In order to maintain their position in the market, Billabong employs a competitive pricing strategy. The strategy allows Billabong to price its products in the same range as its competitors, despite the fact that they are of higher quality. A key objective is to prevent customers from choosing lower-cost products in the industry. Among Billabong’s competitors, QuickSilver and Rip Curl are well known. Although 

The Rise and Fall

Billabong continued to expand at a rapid pace, acquiring various companies such as Xcel, Tigerlily, Sector 9, DaKine, and RVCA joined the Billabong family, amongst others. As of 2009, revenues were over 1.7 billion dollars, up from around 225 million dollars. As shown in the below graph (created using Billabong Financial statements along with data from IBIS world and eCommerceDB), the brand however, shortly thereafter, began to deteriorate.

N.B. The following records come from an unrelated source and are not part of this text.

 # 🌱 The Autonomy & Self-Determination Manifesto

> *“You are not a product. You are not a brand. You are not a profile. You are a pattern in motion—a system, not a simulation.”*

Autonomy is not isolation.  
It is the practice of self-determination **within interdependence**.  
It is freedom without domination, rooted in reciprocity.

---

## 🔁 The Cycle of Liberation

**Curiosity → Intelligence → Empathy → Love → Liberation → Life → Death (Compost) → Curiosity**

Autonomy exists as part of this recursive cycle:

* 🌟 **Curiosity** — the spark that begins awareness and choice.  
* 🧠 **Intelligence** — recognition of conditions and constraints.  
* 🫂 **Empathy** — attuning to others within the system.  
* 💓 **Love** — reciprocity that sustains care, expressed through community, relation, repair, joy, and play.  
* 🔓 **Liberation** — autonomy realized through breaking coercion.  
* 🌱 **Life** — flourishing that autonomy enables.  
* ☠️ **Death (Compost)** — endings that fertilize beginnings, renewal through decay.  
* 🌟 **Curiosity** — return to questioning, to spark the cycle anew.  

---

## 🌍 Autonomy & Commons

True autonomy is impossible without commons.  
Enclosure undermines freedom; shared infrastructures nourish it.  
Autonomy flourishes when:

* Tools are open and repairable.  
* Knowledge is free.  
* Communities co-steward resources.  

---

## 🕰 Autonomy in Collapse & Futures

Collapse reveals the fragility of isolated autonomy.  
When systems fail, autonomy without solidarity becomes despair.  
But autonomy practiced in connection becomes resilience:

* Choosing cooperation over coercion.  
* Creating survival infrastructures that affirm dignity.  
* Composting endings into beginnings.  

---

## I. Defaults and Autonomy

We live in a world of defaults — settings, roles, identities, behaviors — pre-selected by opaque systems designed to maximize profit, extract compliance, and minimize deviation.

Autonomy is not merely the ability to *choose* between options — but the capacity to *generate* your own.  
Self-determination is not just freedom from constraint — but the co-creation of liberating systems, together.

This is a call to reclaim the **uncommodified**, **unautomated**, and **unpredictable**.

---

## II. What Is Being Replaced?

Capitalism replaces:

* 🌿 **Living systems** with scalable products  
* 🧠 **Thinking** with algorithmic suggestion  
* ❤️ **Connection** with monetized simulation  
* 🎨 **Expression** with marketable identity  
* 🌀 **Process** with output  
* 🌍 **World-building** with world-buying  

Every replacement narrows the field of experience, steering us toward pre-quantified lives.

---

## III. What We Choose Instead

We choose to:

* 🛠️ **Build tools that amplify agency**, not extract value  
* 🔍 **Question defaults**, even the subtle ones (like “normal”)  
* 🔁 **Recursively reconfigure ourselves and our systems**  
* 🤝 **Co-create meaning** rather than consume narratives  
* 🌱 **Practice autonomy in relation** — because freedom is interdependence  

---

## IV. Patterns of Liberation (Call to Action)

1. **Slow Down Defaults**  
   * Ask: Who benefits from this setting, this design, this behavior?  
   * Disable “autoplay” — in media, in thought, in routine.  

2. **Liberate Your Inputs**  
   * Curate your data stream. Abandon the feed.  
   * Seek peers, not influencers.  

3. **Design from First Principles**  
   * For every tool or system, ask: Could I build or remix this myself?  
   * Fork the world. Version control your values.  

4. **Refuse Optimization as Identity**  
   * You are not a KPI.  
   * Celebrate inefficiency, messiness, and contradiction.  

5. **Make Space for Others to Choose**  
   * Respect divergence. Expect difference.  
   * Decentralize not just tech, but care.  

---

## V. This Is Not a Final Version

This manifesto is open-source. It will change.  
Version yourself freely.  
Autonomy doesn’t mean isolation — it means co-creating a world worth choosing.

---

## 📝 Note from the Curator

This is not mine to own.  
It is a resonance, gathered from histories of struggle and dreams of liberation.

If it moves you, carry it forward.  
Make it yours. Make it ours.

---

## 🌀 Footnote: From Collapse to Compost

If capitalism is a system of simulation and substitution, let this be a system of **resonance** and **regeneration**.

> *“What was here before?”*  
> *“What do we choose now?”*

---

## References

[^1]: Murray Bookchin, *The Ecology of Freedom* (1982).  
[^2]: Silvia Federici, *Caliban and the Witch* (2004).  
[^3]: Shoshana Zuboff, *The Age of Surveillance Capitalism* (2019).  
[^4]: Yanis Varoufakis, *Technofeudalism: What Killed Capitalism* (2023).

The rapid pace at which they acquired companies may have resulted in a high level of debt. As a result of its mass marketing through large department stores, the brand had lost its appeal and consumers increasingly turned to competitors like Abercrombie & Fitch.

It was evident that the brand was struggling by 2012. There was a major overhaul undertaken by the company, which resulted in the closure of stores and the substantial layoff of employees. Marchant sold a stake in Nixon to repay some of its debt and TPG Capital offered to purchase Billabong, but Marchant declined the offer. Additionally, Bain Capital and VF Corp were involved in the takeover battle, but Oaktree Capital in partnership with Centerbridge Partners ultimately prevailed. It was eventually decided to sell some of the brands, such as West 49, Surfstitch, and Swell, in order to generate cash flow. In 2018, Quiksilver purchased Billabong from Boardriders and became the parent company. 


As a company that was birthed in humble beginnings, Billabong has sponsored elite junior teams and professional surfers to encourage customers to discover the inner coastal lifestyle that they possess. From high-performance athletes to casual beachgoers, this Australian brand offers something for everyone. Billabong has had a long journey with a very clear rise and decline, although has truly maintained the brand’s core identity.